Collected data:
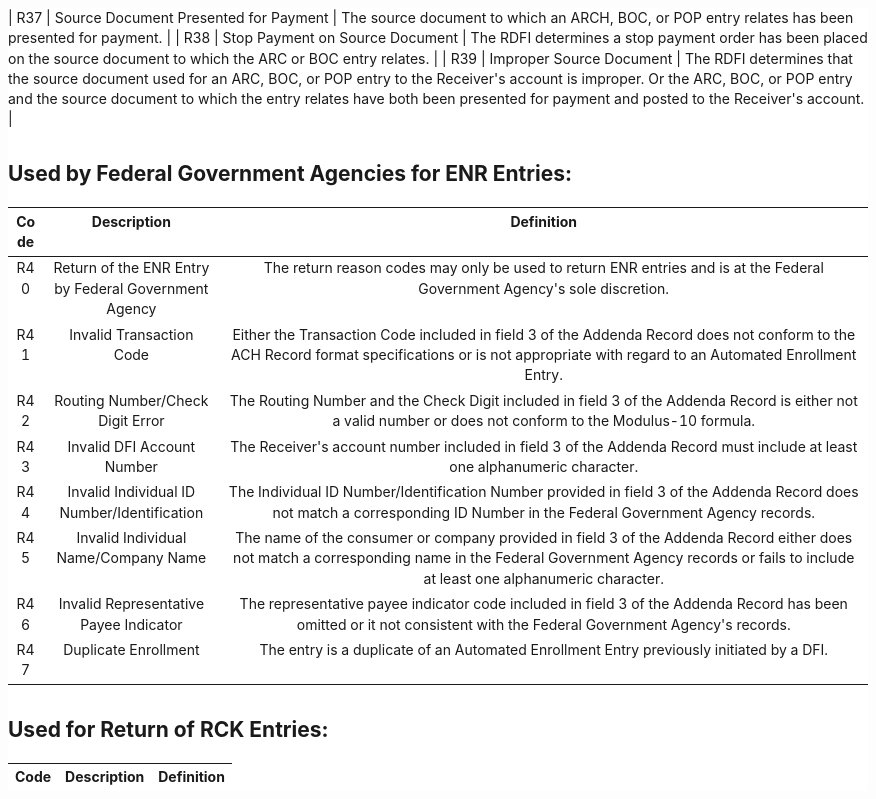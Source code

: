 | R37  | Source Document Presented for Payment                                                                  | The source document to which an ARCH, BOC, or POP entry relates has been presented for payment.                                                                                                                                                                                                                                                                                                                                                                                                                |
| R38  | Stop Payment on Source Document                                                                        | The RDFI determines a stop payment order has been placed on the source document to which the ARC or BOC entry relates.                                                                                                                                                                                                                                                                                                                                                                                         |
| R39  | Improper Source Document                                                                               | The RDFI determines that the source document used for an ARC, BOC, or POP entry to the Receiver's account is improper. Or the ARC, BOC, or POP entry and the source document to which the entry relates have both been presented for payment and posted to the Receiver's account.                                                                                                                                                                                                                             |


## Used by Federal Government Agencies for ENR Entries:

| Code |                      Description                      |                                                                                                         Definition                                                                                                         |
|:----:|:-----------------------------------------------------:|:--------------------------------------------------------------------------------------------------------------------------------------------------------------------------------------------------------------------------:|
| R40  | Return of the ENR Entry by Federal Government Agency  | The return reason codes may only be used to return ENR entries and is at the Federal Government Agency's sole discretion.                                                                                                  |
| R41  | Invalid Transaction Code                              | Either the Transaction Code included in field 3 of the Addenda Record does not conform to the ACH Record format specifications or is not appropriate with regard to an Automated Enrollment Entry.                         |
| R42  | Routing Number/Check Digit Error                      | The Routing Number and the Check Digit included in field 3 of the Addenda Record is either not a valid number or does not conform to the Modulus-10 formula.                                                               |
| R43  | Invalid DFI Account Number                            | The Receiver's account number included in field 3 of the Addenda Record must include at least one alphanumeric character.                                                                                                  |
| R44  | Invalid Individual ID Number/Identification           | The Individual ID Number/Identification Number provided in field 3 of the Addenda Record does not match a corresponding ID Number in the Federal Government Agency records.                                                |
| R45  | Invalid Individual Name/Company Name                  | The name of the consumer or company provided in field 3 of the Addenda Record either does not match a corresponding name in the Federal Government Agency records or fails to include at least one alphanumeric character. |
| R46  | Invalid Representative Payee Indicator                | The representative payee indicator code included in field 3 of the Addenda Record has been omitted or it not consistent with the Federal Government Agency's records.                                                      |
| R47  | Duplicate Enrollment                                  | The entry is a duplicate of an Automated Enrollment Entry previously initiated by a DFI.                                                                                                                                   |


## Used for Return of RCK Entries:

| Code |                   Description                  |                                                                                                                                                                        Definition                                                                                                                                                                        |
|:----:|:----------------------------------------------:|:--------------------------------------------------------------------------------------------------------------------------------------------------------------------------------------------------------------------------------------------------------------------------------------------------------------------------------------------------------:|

---

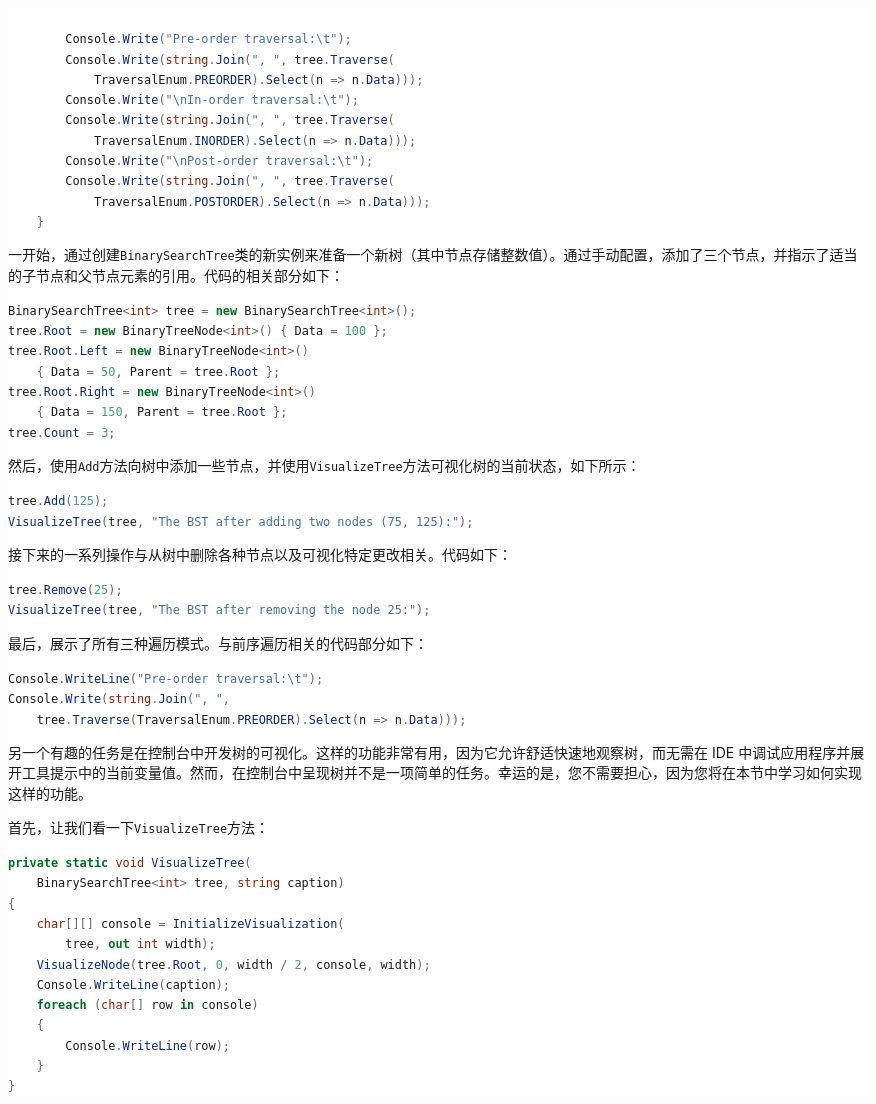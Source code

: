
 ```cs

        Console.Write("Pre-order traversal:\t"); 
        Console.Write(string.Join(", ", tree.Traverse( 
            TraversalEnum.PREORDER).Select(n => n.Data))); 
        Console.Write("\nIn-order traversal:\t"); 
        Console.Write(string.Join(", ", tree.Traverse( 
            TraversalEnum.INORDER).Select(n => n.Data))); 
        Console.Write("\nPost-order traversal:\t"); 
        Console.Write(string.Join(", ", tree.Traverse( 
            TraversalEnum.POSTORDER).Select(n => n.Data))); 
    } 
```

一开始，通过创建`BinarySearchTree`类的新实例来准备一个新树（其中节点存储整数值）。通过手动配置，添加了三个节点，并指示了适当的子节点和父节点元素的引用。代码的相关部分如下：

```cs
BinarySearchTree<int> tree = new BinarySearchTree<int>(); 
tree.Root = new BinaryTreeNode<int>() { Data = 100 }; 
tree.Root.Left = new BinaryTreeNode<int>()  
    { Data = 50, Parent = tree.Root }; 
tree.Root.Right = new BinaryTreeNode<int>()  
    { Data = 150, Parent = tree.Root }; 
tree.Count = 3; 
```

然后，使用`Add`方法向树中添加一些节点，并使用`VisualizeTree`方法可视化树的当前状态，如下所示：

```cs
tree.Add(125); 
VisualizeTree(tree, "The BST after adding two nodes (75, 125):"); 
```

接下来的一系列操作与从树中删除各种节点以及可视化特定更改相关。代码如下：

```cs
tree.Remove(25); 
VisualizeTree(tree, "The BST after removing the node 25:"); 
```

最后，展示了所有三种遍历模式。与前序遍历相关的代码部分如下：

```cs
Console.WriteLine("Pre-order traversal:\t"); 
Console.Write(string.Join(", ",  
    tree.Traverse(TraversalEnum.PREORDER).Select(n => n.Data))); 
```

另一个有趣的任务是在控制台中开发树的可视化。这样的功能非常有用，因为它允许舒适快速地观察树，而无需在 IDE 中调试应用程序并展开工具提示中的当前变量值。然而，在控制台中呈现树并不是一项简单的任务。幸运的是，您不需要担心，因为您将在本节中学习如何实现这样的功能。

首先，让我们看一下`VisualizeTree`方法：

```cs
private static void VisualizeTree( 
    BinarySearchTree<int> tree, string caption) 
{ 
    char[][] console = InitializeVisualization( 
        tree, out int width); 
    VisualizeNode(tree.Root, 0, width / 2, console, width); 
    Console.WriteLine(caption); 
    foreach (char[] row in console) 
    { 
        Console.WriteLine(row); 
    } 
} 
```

==

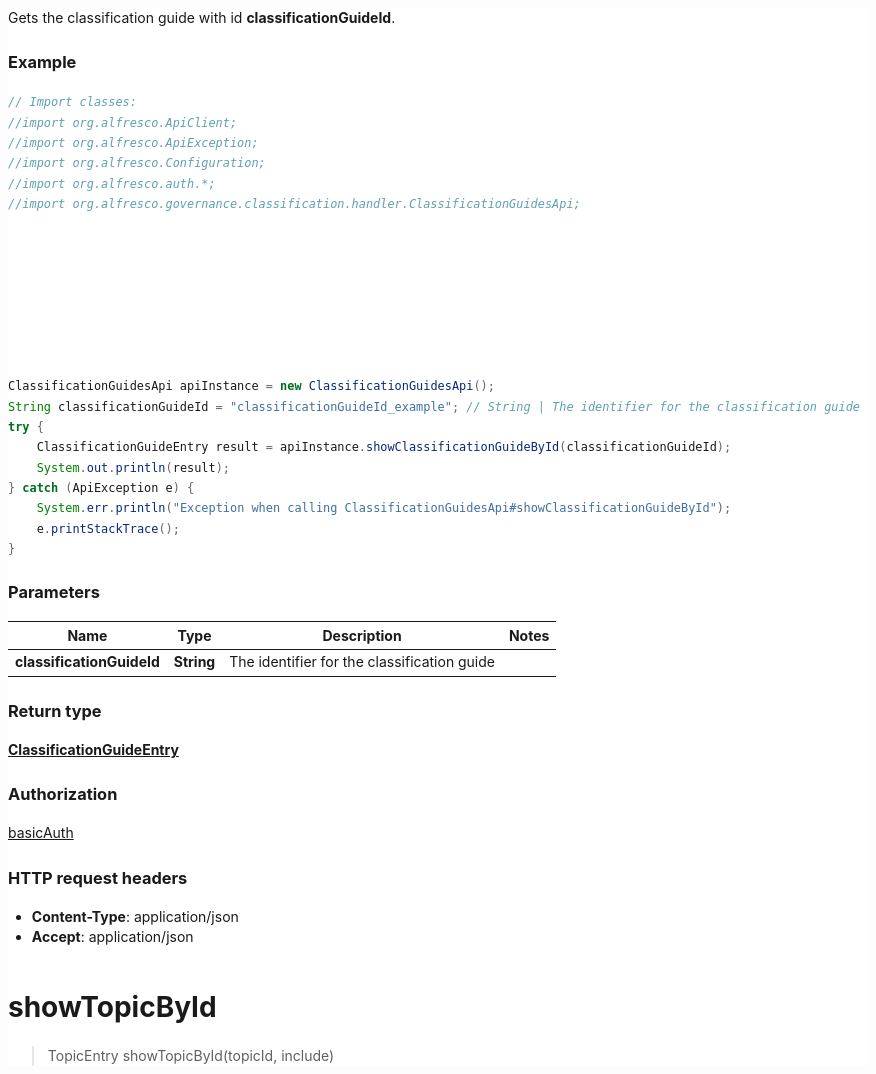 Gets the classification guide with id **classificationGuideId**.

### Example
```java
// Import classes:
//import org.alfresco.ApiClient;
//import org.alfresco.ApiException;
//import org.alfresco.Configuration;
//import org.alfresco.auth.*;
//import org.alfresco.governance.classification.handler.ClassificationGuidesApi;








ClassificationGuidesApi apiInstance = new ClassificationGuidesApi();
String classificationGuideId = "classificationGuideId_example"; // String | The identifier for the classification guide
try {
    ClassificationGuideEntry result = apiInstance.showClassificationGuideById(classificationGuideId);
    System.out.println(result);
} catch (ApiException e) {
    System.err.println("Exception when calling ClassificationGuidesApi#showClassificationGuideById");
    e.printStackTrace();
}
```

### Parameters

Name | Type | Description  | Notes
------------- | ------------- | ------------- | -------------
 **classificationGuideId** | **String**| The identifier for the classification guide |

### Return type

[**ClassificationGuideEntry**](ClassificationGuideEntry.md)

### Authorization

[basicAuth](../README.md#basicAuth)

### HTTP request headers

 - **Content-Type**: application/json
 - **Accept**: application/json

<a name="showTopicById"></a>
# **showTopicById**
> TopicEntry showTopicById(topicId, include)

#### [Task goal]
There is a run of lines above from the one with "Invalid Representative Payee" to the one with "## Used for"; print exactly that run, both ends included, and nothing else.

#### [Answer to the problem]
| R46  | Invalid Representative Payee Indicator                | The representative payee indicator code included in field 3 of the Addenda Record has been omitted or it not consistent with the Federal Government Agency's records.                                                      |
| R47  | Duplicate Enrollment                                  | The entry is a duplicate of an Automated Enrollment Entry previously initiated by a DFI.                                                                                                                                   |


## Used for Return of RCK Entries:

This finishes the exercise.